前述したとおり横目役だった谷村は、藩庁に命じられ月照の遺骸と意識不明の西郷の身柄をあずかり町会所で保護していた。すると入水の噂を聞きつけた西郷の同志が駆けつけ、二人の容態をしきりに訊ね、あるいは姿を見せよと迫り、なかには暴言を放って罵るものまでいた。野津鎮雄にいたっては大刀を振り回して谷村に掴みかかろうという勢いであった。同志が憤激していた理由は、谷村が二つの棺を準備していたことから、藩庁が二人を殺したのだと疑惑を生じさせたためであった。しかし谷村は脅迫に屈せず、藩庁の命に従い、二人の生死については一切明かさなかった。

それから同志のうちで最も遅れて訪ねてきたのが大久保だった。当時、閑散の身であり「声望なお微々として振るはざる」大久保だったが、その態度と言辞は非常に鄭重で谷村と会うなり、「西郷が意外の事変を生じ、政庁はじめ当局の人を煩わすの多大なるを深く謝し」、それから西郷の生死について訊ねた。どのようなことがあっても守秘するつもりだった谷村も、憂慮を浮かべた面持ちの大久保を見て、「到底黙しておるに忍びない情を生じ」る。そして、「大久保の態度辞令の沈重にして礼あるを知り、こんな人には事実を語って聞かせても不都合はなかろうと思い」、西郷は昏睡状態であるものの命に別状はない、と告げた。すると大久保は「たちまち喜色満顔ただ一語そうですかと言ったきり、喜び極まって物言うことも叶わず、涙潸々(さんさん)として頬を流れ落ちるばかり」であった。それを見た谷村は同情を禁じえず、ひそかに西郷のいる部屋へ案内する。西郷を見た大久保は、息があることを近くで確かめると「悲喜の情に堪えざるものの如く」、落涙しながら西郷の顔を眺め、すこしのあいだ言葉はなく、ややあってから谷村に厚く礼を述べ、後のことをよく頼んで辞去した。

春山育次郎の著作について

私はこのような逸話があることを知らなかったので、大久保利通に関する文献にあたって確証を得ようと試みたものの、事件当時の大久保の動向を詳しく述べたものが見当たらない(個人で入手できる資料に限りがあり勉強不足であることは否定できないけれども)。当時の事情が不明である最大の理由は、この頃の大久保の日記が現存していないためだと思う。谷村純孝についても、「警部郡長等の職を奉じ、日州の地方に勤め、顕達せずして世を終わった人です」という春山の記述以外のことはわからない。つまり当事者側の記録による裏付けはない。それでも私は、谷村の話は事実だと思う。

 

なぜならば春山育次郎の『月照物語』は、『大久保利通伝』の出版当時(明治43年)発見されていなかった史料を参照して執筆しているからである。
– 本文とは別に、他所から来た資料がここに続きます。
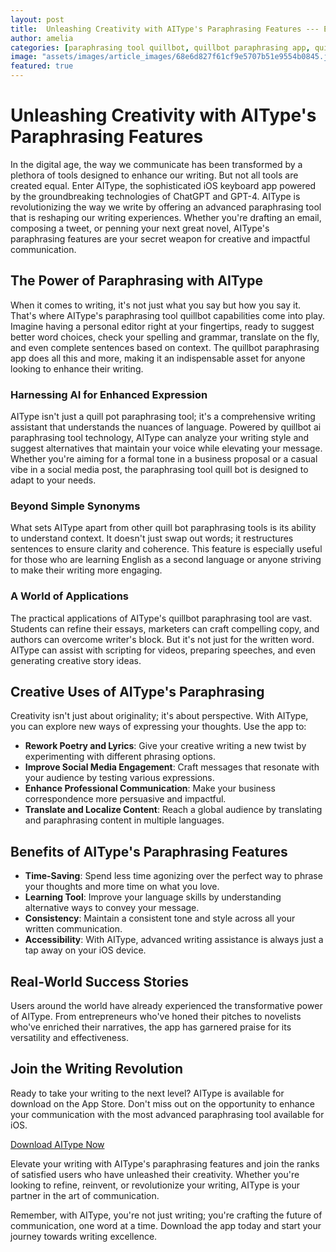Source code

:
 ```yaml
---
layout: post
title:  Unleashing Creativity with AIType's Paraphrasing Features --- Emphasize on creative uses of AIType's paraphrasing.
author: amelia
categories: [paraphrasing tool quillbot, quillbot paraphrasing app, quill pot paraphrasing tool, quillbot ai paraphrasing tool, paraphrasing tool quill bot, quill bot paraphrasing tool, quillbot paraphrasing tool]
image: "assets/images/article_images/68e6d827f61cf9e5707b51e9554b0845.jpg"
featured: true
---
```


# Unleashing Creativity with AIType's Paraphrasing Features

In the digital age, the way we communicate has been transformed by a plethora of tools designed to enhance our writing. But not all tools are created equal. Enter AIType, the sophisticated iOS keyboard app powered by the groundbreaking technologies of ChatGPT and GPT-4. AIType is revolutionizing the way we write by offering an advanced paraphrasing tool that is reshaping our writing experiences. Whether you're drafting an email, composing a tweet, or penning your next great novel, AIType's paraphrasing features are your secret weapon for creative and impactful communication.

## The Power of Paraphrasing with AIType

When it comes to writing, it's not just what you say but how you say it. That's where AIType's paraphrasing tool quillbot capabilities come into play. Imagine having a personal editor right at your fingertips, ready to suggest better word choices, check your spelling and grammar, translate on the fly, and even complete sentences based on context. The quillbot paraphrasing app does all this and more, making it an indispensable asset for anyone looking to enhance their writing.

### Harnessing AI for Enhanced Expression

AIType isn't just a quill pot paraphrasing tool; it's a comprehensive writing assistant that understands the nuances of language. Powered by quillbot ai paraphrasing tool technology, AIType can analyze your writing style and suggest alternatives that maintain your voice while elevating your message. Whether you're aiming for a formal tone in a business proposal or a casual vibe in a social media post, the paraphrasing tool quill bot is designed to adapt to your needs.

### Beyond Simple Synonyms

What sets AIType apart from other quill bot paraphrasing tools is its ability to understand context. It doesn't just swap out words; it restructures sentences to ensure clarity and coherence. This feature is especially useful for those who are learning English as a second language or anyone striving to make their writing more engaging.

### A World of Applications

The practical applications of AIType's quillbot paraphrasing tool are vast. Students can refine their essays, marketers can craft compelling copy, and authors can overcome writer's block. But it's not just for the written word. AIType can assist with scripting for videos, preparing speeches, and even generating creative story ideas.

## Creative Uses of AIType's Paraphrasing

Creativity isn't just about originality; it's about perspective. With AIType, you can explore new ways of expressing your thoughts. Use the app to:

- **Rework Poetry and Lyrics**: Give your creative writing a new twist by experimenting with different phrasing options.
- **Improve Social Media Engagement**: Craft messages that resonate with your audience by testing various expressions.
- **Enhance Professional Communication**: Make your business correspondence more persuasive and impactful.
- **Translate and Localize Content**: Reach a global audience by translating and paraphrasing content in multiple languages.

## Benefits of AIType's Paraphrasing Features

- **Time-Saving**: Spend less time agonizing over the perfect way to phrase your thoughts and more time on what you love.
- **Learning Tool**: Improve your language skills by understanding alternative ways to convey your message.
- **Consistency**: Maintain a consistent tone and style across all your written communication.
- **Accessibility**: With AIType, advanced writing assistance is always just a tap away on your iOS device.

## Real-World Success Stories

Users around the world have already experienced the transformative power of AIType. From entrepreneurs who've honed their pitches to novelists who've enriched their narratives, the app has garnered praise for its versatility and effectiveness.

## Join the Writing Revolution

Ready to take your writing to the next level? AIType is available for download on the App Store. Don't miss out on the opportunity to enhance your communication with the most advanced paraphrasing tool available for iOS.

[Download AIType Now](https://apps.apple.com/us/app/aitype-grammar-check-keyboard/id6469163944)

Elevate your writing with AIType's paraphrasing features and join the ranks of satisfied users who have unleashed their creativity. Whether you're looking to refine, reinvent, or revolutionize your writing, AIType is your partner in the art of communication.

Remember, with AIType, you're not just writing; you're crafting the future of communication, one word at a time. Download the app today and start your journey towards writing excellence.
そのなかでも新納久仰の日記、「阪口周(用)右衛門具状書」は入水事件を記録した貴重な史料となっている。

 

そのうえ春山育次郎は、『月照物語』が出版された翌年(昭和4年)、『平野国臣伝』を上梓していて、その序文を手がけた勝田孫弥は、「友人春山育次郎君、久しく力を維新史の攻究に用ひ、自ら一家の見解あり。(中略)久しく晦蒙して人に知らるゝことなかりしもの、此書を待って始めて鮮明となりたる所極めて多し」と述べ、いわば『大久保利通伝』の著者からのお墨付きをもらっている。もっとも、谷村の話は平野国臣とは関わりがないため省かれているが、西郷入水後の記述は大部分が『月照物語』と重複しているので、『大久保利通伝』よりも当時の事情について詳しいものとみて間違いないのだろう。

 

しかし松方正義、税所篤といった当時の事情に詳しいであろう人物が『大久保利通伝』を監修していることを考えると事実無根の説をとったとは考えられない。それなのであるいは大久保が入水の噂を聞いて現場に急行したことも事実で、すでに阪口らが出帆したあとで西郷を見ること叶わず、鹿児島に戻った可能性も否めない。そうだとすると同志のうちでもっとも遅れて町会所を訪れたのも納得できる。なおかつ大久保は、後年兵庫で西郷と刺しちがえようとしたことすら人に知らせなかったのだから(唯一、本田親雄にのみ語っていた)、町会所で西郷を見たことは黙っていたと考えられる。谷村の立場もあるし、それにその日の夕方には西郷は自宅に戻されたので、同志に語る必要はなかったのだろう。むろん、これはただの推測にすぎないが。いずれにしても谷村の話はありえることで、吉井友実の懐旧談とも矛盾しない。その吉井の話については次回みてみようとおもう。